Versuchte Lösungswege
Verschiedene Schreibweisen
Namen wie Republika Česko-Slovensko, Federace Česko-Slovensko, Federace České a Slovenské republiky, Česká a Slovenská federativní republika usw.[Anm 2][1] wurden vorgeschlagen. Der waagerechte Strich, ein Vorschlag des damaligen Präsidenten Václav Havel, verursachte jedoch heftige Diskussionen im Parlament sowie in der Presse. Während diese Lösung von slowakischen Parlamentariern unterstützt wurde und der Strich grammatikalisch als ein Bindestrich (tschechisch wie slowakisch „spojovník“) wie in ähnlichen geographischen Namen verstanden wurde, wurde dieser Strich in Tschechien abgelehnt, weil man darin (fälschlicherweise) einen Gedankenstrich (tschechisch wie slowakisch „pomlčka“) sah, was im Tschechischen auch als Trennstrich interpretiert werden kann;[1] einige tschechische Abgeordnete sahen darin gar eine „Beleidigung der tschechischen Nation“.[2] Die Diskussion darüber wurde häufig auf die Frage reduziert, ob man beide Nationen verbinden oder trennen sollte – also auf die Frage nach der Selbstbestimmung und dem Separatismus.[1] Die Slowaken unterstrichen, dass beide föderalen Teile verbunden werden sollten, während die Tschechen unter anderem historische Vergleiche anstellten: Einen Strich in der Bezeichnung gab es bereits 1938/1939, kurz bevor die Slowakei unter Hitlers Schutz einen eigenen Staat – den Slowakischen Staat – gründete und die restlichen böhmischen Länder vom nationalsozialistischen Deutschen Reich besetzt wurden.
Verfassungsänderung
Schließlich wurde durch das Verfassungsgesetz 81/1990[3] vom 29. März 1990 die Bezeichnung Československá federativní republika[Anm 3] eingeführt, und es wurde gleichzeitig beschlossen, dass die slowakische Bezeichnung Česko-slovenská federatívna republika[Anm 3] umgehend in einem zu erlassenden Gesetz geregelt wird.[4]

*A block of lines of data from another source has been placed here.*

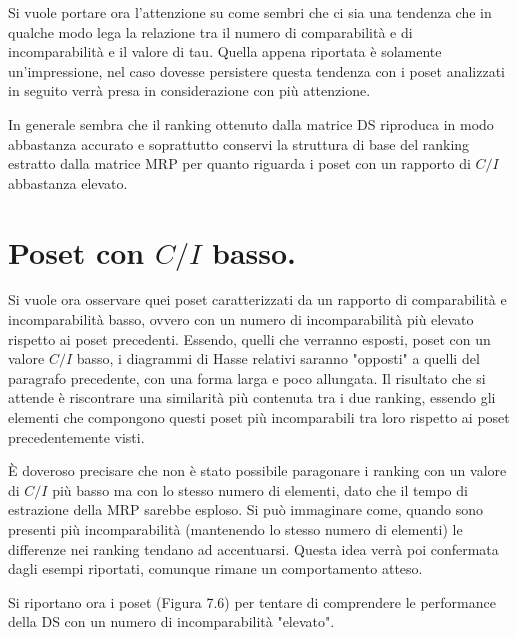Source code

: \documentclass{report}
\begin{document}
Si vuole portare ora l'attenzione su come sembri che ci sia una tendenza che in qualche modo lega la relazione tra il numero di comparabilità e di incomparabilità e il valore di tau. Quella appena riportata è solamente un'impressione, nel caso dovesse persistere questa tendenza con i poset analizzati in seguito verrà presa in considerazione con più attenzione.


In generale sembra che il ranking ottenuto dalla matrice DS riproduca in modo abbastanza accurato e soprattutto conservi la struttura di base del ranking estratto dalla matrice MRP per quanto riguarda i poset con un rapporto di $C/I$ abbastanza elevato.


\section{Poset con $C/I$ basso.}
Si vuole ora osservare quei poset caratterizzati da un rapporto di comparabilità e incomparabilità basso, ovvero con un numero di incomparabilità più elevato rispetto ai poset precedenti. Essendo, quelli che verranno esposti, poset con un valore $C/I$ basso, i diagrammi di Hasse relativi saranno "opposti" a quelli del paragrafo precedente, con una forma larga e poco allungata. Il risultato che si attende è riscontrare una similarità più contenuta tra i due ranking, essendo gli elementi che compongono questi poset più incomparabili tra loro rispetto ai poset precedentemente visti. 


È doveroso precisare che non è stato possibile paragonare i ranking con un valore di $C/I$ più basso ma con lo stesso numero di elementi, dato che il tempo di estrazione della MRP sarebbe esploso. Si può immaginare come, quando sono presenti più incomparabilità (mantenendo lo stesso numero di elementi) le differenze nei ranking tendano ad accentuarsi. Questa idea verrà poi confermata dagli esempi riportati, comunque rimane un comportamento atteso.


Si riportano ora i poset (Figura 7.6) per tentare di comprendere le performance della DS con un numero di incomparabilità "elevato".
\end{document}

Zu diesem Zeitpunkt zeichnete sich jedoch ein weiteres Problem ab – der „Streit um das große S“. Sowohl nach der tschechischen als auch der slowakischen Rechtschreibung wird nur der erste Buchstabe eines mehrgliedrigen Eigennamens groß geschrieben, alle anderen (auch von Eigennamen abgeleitete Adjektive) dann klein. Im Rahmen der Gleichberechtigung verlangten jedoch die slowakischen Abgeordneten ein großes S für slowakisch, was beiden Rechtschreibungen widersprach und bei den meisten tschechischen Abgeordneten auf Widerstand stieß. Deshalb wurde ein Kompromiss gefunden: Am 20. April 1990 wurde das Verfassungsgesetz 101/1990 angenommen (in Kraft getreten am 23. April 1990), wonach der Staat mit den gleichberechtigten Varianten Česká a Slovenská Federativní Republika (tschechisch) und Česká a Slovenská Federatívna Republika (slowakisch) heißen sollte.[Anm 4][5] Diese Bezeichnung war nicht rechtschreibkonform (kleines s, f sowie r wären richtig); man wahrte jedoch wegen des großen S eine gewisse Einheitlichkeit und entledigte sich des Problems. In der amtlichen Regelung der (slowakischen) Rechtschreibung steht dieser Name bis heute explizit als Ausnahmefall.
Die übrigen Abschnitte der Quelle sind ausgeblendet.